Joan Beaufort’s family – Anne Neville, Countess of Stafford

Joan Beaufort neville family tree

 

Joan BeaufortAn earlier post looked at Katherine Neville’s four marriages.  Today I am looking at Anne Neville’s marriages.  Anne was born in about 1410 (depending on the source you read). By the time she was fourteen she was married to Humphrey Stafford, Earl of Stafford who would go on to become the First Duke of Buckingham.  The family was hugely wealthy.  Anne like many of the other women in her family became noted for her interest in books and spent money on lavishly illustrated prayer books and psalters. The Wingfield Book of Hours was hers for example.  In addition, as with others of her family History also has her book of accounts detailing her expenditure. She died in 1480 at the age of seventy (ish) after two marriages and many children – again figures vary depending upon the source but there were at least ten of them.  Sadly of their sons, only three survived to adulthood.

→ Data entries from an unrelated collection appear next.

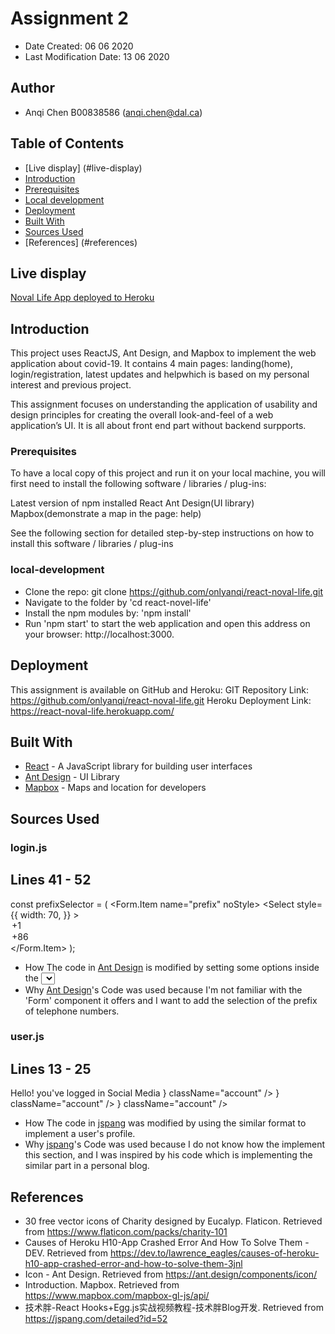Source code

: # Assignment 2

* Date Created: 06 06 2020
* Last Modification Date: 13 06 2020

## Author

* Anqi Chen B00838586 (anqi.chen@dal.ca) 

## Table of Contents
- [Live display] (#live-display)
- [Introduction](#introduction)
- [Prerequisites](#prerequisites)
- [Local development](#local-development)
- [Deployment](#deployment)
- [Built With](#built-with)
- [Sources Used](#sources-used)
- [References] (#references)

## Live display
[Noval Life App deployed to Heroku](https://react-noval-life.herokuapp.com/)

## Introduction

This project uses ReactJS, Ant Design, and Mapbox to implement the web application about covid-19. It contains 4 main pages: landing(home), login/registration, latest updates and helpwhich is based on my personal interest and previous project.

This assignment focuses on understanding the application of usability and design principles for creating the overall look-and-feel of a web application’s UI. It is all about front end part without backend surpports.

### Prerequisites

To have a local copy of this project and run it on your local machine, you will first need to install the following software / libraries / plug-ins:

Latest version of npm installed
React
Ant Design(UI library)
Mapbox(demonstrate a map in the page: help)

See the following section for detailed step-by-step instructions on how to install this software / libraries / plug-ins

### local-development

* Clone the repo: git clone https://github.com/onlyanqi/react-noval-life.git
* Navigate to the folder by 'cd react-novel-life'
* Install the npm modules by: 'npm install'
* Run 'npm start' to start the web application and open this address on your browser: http://localhost:3000.

## Deployment

This assignment is available on GitHub and Heroku:
GIT Repository Link: https://github.com/onlyanqi/react-noval-life.git
Heroku Deployment Link: https://react-noval-life.herokuapp.com/

## Built With

* [React](https://reactjs.org/docs/getting-started.html) - A JavaScript library for building user interfaces
* [Ant Design](https://ant.design/) - UI Library
* [Mapbox](https://www.mapbox.com/) - Maps and location for developers

## Sources Used

### login.js

Lines 41 - 52
---------------

  const prefixSelector = (
    <Form.Item name="prefix" noStyle>
      <Select
        style={{
          width: 70,
        }}
      >
        <Option value="1">+1</Option>
        <Option value="86">+86</Option>
      </Select>
    </Form.Item>
  );

- How The code in [Ant Design](https://ant.design/) is modified by setting some options inside the <select> label of <Form.Item>
- Why [Ant Design](https://ant.design/)'s Code was used because I'm not familiar with the 'Form' component it offers and I want to add the selection of the prefix of telephone numbers.

### user.js

Lines 13 - 25
---------------
   <div>
        <Avatar
          size={100}
          src="https://image.flaticon.com/icons/svg/3039/3039750.svg"
        />
      </div>
      <div className="user-introduction">
        Hello! you've logged in
        <Divider>Social Media</Divider>
        <Avatar size={28} icon={<TwitterOutlined />} className="account" />
        <Avatar size={28} icon={<FacebookOutlined />} className="account" />
        <Avatar size={28} icon={<LinkedinOutlined />} className="account" />
      </div>

- How The code in [jspang](https://jspang.com/detailed?id=52) was modified by using the similar format to implement a user's profile.
- Why [jspang](https://jspang.com/detailed?id=52)'s Code was used because I do not know how the implement this section, and I was inspired by his code which is implementing the similar part in a personal blog.

## References

* 30 free vector icons of Charity designed by Eucalyp. Flaticon. Retrieved from https://www.flaticon.com/packs/charity-101
* Causes of Heroku H10-App Crashed Error And How To Solve Them - DEV. Retrieved from https://dev.to/lawrence_eagles/causes-of-heroku-h10-app-crashed-error-and-how-to-solve-them-3jnl
* Icon - Ant Design. Retrieved from https://ant.design/components/icon/
* Introduction. Mapbox. Retrieved from https://www.mapbox.com/mapbox-gl-js/api/
* 技术胖-React Hooks+Egg.js实战视频教程-技术胖Blog开发. Retrieved from https://jspang.com/detailed?id=52

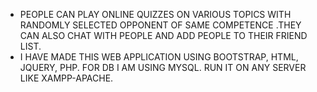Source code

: - PEOPLE CAN PLAY ONLINE QUIZZES ON VARIOUS TOPICS WITH RANDOMLY SELECTED OPPONENT OF SAME COMPETENCE .THEY CAN ALSO CHAT WITH PEOPLE AND ADD PEOPLE TO THEIR FRIEND LIST.
- I HAVE MADE THIS WEB APPLICATION USING BOOTSTRAP, HTML, JQUERY, PHP. FOR DB I AM USING MYSQL. RUN IT ON ANY SERVER LIKE XAMPP-APACHE.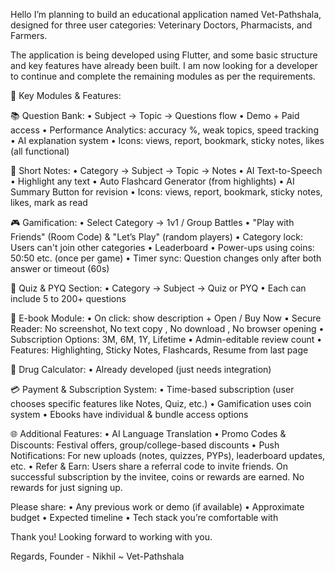 Hello 
I’m planning to build an educational application named Vet-Pathshala, designed for three user categories: Veterinary Doctors, Pharmacists, and Farmers.

The application is being developed using Flutter, and some basic structure and key features have already been built. I am now looking for a developer to continue and complete the remaining modules as per the requirements.

🔑 Key Modules & Features:

📚 Question Bank:
• Subject → Topic → Questions flow
• Demo + Paid access
• Performance Analytics: accuracy %, weak topics, speed tracking
• AI explanation system
• Icons: views, report, bookmark, sticky notes, likes (all functional)


📝 Short Notes:
• Category → Subject → Topic → Notes
• AI Text-to-Speech
• Highlight any text
• Auto Flashcard Generator (from highlights)
• AI Summary Button for revision
• Icons: views, report, bookmark, sticky notes, likes, mark as read


🎮 Gamification:
• Select Category → 1v1 / Group Battles
• "Play with Friends" (Room Code) & "Let’s Play" (random players)
• Category lock: Users can't join other categories
• Leaderboard
• Power-ups using coins: 50:50  etc. (once per game)
• Timer sync: Question changes only after both answer or timeout (60s)


📖 Quiz & PYQ Section:
• Category → Subject → Quiz or PYQ
• Each can include 5 to 200+ questions


📕 E-book Module:
• On click: show description + Open / Buy Now
• Secure Reader: No screenshot, No text copy , No download , No browser opening
• Subscription Options: 3M, 6M, 1Y, Lifetime
• Admin-editable review count
• Features: Highlighting, Sticky Notes, Flashcards, Resume from last page


💊 Drug Calculator:
• Already developed (just needs integration)


💳 Payment & Subscription System:
• Time-based subscription (user chooses specific features like Notes, Quiz, etc.)
• Gamification uses coin system
• Ebooks have individual & bundle access options

🌐 Additional Features:
• AI Language Translation
• Promo Codes & Discounts: Festival offers, group/college-based discounts
• Push Notifications: For new uploads (notes, quizzes, PYPs), leaderboard updates, etc.
• Refer & Earn: Users share a referral code to invite friends. On successful subscription by the invitee, coins or rewards are earned. No rewards for just signing up.


Please share:
• Any previous work or demo (if available)
• Approximate budget
• Expected timeline
• Tech stack you’re comfortable with

Thank you! Looking forward to working with you.

Regards,
Founder - Nikhil 
 ~ Vet-Pathshala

Anne’s eldest son with Humphrey Stafford – unsurprisingly another Humphrey died in 1458 of plague – a reminder of the fact that disease stalked the land culling various Beaufort descendants just as much as war. Anne’s son had been married to his cousin Margaret Beaufort – not to be confused with the Margaret Beaufort. This one was the daughter of  Edmund Beaufort, Duke of Somerset (the one who had a thing with Katherine of Valois and managed to get himself killed at the first Battle of St Albans in May 1455) rather than her more famous cousin who was first married to Edmund Tudor.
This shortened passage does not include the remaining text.